ChildHelp founders Yvonne Fedderson and Sara O’Meara enjoyed a leisurely lunch Wednesday at a busy restaurant in Terminal 4 at Phoenix Sky Harbor International Airport.
“We came an hour earlier than usual to make sure we had food and water before we had to (board the plane),” O’Meara said.
The two women, who founded the Scottsdalebased nonprofit aimed at abolishing child abuse, were en route to Orange County, Calif., the first of seven destinations they have to visit in two months.
It was the first trip the frequent travelers made since the Valley airport — and the rest of the country’s air hubs — heightened security following the revelation of a terrorist plot scare in Britain a week earlier.
The new security restrictions compelled the women to arrive at the airport early, pack their makeup in checked bags instead of carry-ons, and forgo the water bottles they usually have in hand as they hit the ground running making speeches and presentations.
But they took the changed atmosphere in stride.
“If they lose our bags, we’ll just have to buy more makeup when we get there,” O’Meara said. “Nothing stops child abuse, so we have to keep going.”
Sky Harbor operations were as normal Wednesday as on any busy summer day, said airport spokeswoman Julie Rodriguez. After the “orange level” rules kicked in Aug. 10, early-morning fliers languished in nearly two-hourlong security checkpoint lines as they emptied their carryons of anything liquid or gooey from toothpaste to shampoo. But by the weekend, security waits were just about normal, Rodriguez said.
“We’re still recommending that people plan to arrive at the airport two hours early,” she said. “We’re still very busy with record passengers for the fourth year in a row.”
The extra time gives passengers time to park their cars, check baggage and get through security checks without fear of missing a flight even at peak times of the day, she said.
Especially since flights continued to stay on schedule throughout the week, she said.
The number of bags checked by Tempe-based US Airways jumped 20 percent after the new rules went into effect, said airline spokeswoman Valerie Wunder.

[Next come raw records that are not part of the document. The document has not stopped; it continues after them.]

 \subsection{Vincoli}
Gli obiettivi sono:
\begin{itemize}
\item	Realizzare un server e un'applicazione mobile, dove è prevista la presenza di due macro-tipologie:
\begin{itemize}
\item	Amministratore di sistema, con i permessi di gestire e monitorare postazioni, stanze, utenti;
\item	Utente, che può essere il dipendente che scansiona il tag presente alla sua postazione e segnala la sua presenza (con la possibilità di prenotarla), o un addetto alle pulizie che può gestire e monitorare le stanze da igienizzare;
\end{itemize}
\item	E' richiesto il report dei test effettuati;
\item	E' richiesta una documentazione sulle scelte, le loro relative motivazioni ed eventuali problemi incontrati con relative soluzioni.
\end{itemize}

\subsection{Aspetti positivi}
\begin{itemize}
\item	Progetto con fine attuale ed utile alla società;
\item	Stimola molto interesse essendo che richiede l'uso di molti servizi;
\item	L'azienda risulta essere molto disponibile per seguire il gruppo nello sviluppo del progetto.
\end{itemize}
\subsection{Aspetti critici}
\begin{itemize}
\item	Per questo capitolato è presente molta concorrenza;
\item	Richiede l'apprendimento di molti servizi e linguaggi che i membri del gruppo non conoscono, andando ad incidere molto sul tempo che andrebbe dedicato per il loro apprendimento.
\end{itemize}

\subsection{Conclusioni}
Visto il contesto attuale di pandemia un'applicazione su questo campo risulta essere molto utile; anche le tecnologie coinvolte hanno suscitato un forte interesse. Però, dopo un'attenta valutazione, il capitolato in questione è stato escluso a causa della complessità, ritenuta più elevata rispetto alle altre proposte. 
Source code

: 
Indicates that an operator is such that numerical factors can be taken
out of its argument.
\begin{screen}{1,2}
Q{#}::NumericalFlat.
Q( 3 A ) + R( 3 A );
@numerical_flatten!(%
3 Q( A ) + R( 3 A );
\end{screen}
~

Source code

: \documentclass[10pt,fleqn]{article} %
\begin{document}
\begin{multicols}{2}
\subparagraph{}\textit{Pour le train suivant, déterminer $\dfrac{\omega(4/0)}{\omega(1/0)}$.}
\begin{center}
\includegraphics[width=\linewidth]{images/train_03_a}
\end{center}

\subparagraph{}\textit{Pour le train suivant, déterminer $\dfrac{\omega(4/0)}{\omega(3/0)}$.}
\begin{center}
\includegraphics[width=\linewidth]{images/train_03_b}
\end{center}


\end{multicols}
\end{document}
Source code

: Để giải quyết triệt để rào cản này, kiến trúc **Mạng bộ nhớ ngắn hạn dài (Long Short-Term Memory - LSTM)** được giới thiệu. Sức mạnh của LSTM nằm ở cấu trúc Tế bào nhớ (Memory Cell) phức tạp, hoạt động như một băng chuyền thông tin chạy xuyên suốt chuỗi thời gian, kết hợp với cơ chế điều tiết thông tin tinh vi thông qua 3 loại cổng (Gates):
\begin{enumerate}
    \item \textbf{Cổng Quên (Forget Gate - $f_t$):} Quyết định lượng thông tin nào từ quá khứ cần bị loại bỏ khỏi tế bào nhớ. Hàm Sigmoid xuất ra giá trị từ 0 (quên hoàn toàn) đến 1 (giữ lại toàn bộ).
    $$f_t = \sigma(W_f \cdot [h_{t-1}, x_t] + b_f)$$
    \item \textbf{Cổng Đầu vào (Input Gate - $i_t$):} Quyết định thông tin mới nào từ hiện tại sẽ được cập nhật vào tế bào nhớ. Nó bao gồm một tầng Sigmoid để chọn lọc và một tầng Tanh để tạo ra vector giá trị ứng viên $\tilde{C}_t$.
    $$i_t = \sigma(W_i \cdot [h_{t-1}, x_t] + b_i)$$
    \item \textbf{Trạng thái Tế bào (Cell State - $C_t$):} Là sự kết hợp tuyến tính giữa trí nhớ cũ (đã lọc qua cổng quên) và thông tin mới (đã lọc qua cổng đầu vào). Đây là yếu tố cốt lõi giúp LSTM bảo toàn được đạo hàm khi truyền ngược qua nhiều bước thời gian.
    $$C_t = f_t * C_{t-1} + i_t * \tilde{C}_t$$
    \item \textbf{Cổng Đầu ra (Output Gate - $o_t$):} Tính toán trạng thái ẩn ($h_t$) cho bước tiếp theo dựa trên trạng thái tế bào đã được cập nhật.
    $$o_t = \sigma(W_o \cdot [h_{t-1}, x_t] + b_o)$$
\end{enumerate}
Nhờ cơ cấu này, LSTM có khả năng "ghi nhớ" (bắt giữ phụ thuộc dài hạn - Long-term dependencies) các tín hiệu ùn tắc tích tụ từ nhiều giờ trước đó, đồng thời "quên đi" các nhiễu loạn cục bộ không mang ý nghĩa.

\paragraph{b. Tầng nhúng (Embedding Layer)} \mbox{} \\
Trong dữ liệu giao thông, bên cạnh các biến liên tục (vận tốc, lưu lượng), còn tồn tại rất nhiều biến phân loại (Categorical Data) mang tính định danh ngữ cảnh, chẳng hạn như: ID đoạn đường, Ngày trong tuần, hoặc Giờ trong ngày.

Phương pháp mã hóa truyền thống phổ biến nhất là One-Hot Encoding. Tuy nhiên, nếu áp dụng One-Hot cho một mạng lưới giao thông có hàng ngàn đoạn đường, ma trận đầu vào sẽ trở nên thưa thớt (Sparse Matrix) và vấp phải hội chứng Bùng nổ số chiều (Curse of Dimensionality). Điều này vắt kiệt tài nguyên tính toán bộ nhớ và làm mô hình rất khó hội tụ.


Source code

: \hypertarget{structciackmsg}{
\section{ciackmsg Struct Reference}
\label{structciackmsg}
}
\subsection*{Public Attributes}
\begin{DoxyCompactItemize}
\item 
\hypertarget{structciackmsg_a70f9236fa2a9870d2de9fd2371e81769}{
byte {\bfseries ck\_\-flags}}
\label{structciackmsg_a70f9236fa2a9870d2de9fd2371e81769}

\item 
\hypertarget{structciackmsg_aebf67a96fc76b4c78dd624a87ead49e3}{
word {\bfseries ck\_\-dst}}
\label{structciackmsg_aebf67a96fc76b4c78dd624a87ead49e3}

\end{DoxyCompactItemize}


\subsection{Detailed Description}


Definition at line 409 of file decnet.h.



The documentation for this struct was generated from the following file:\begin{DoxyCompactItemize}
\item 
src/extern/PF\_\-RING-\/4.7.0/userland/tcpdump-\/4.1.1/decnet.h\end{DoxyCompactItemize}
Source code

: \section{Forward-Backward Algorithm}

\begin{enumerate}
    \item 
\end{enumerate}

It has since leveled off to about a 16 percent boost from preorange alert days, she said.
But the carrier increased staff to accommodate the bigger volume, and waits at the baggage check-in have not increased, Wunder said.
US Airways also ramped up water and beverage service aboard flights for people like Fedderson and O’Meara who typically carry water on board, Wunder said.
Some passengers, surprised to find themselves with lots of time to kill at the airport, are using it to enjoy refreshments at terminal shops.
On Wednesday afternoon, the line at the Cold Stone Creamery stand was longer than the queues at all four security checkpoints at Sky Harbor’s busiest terminal.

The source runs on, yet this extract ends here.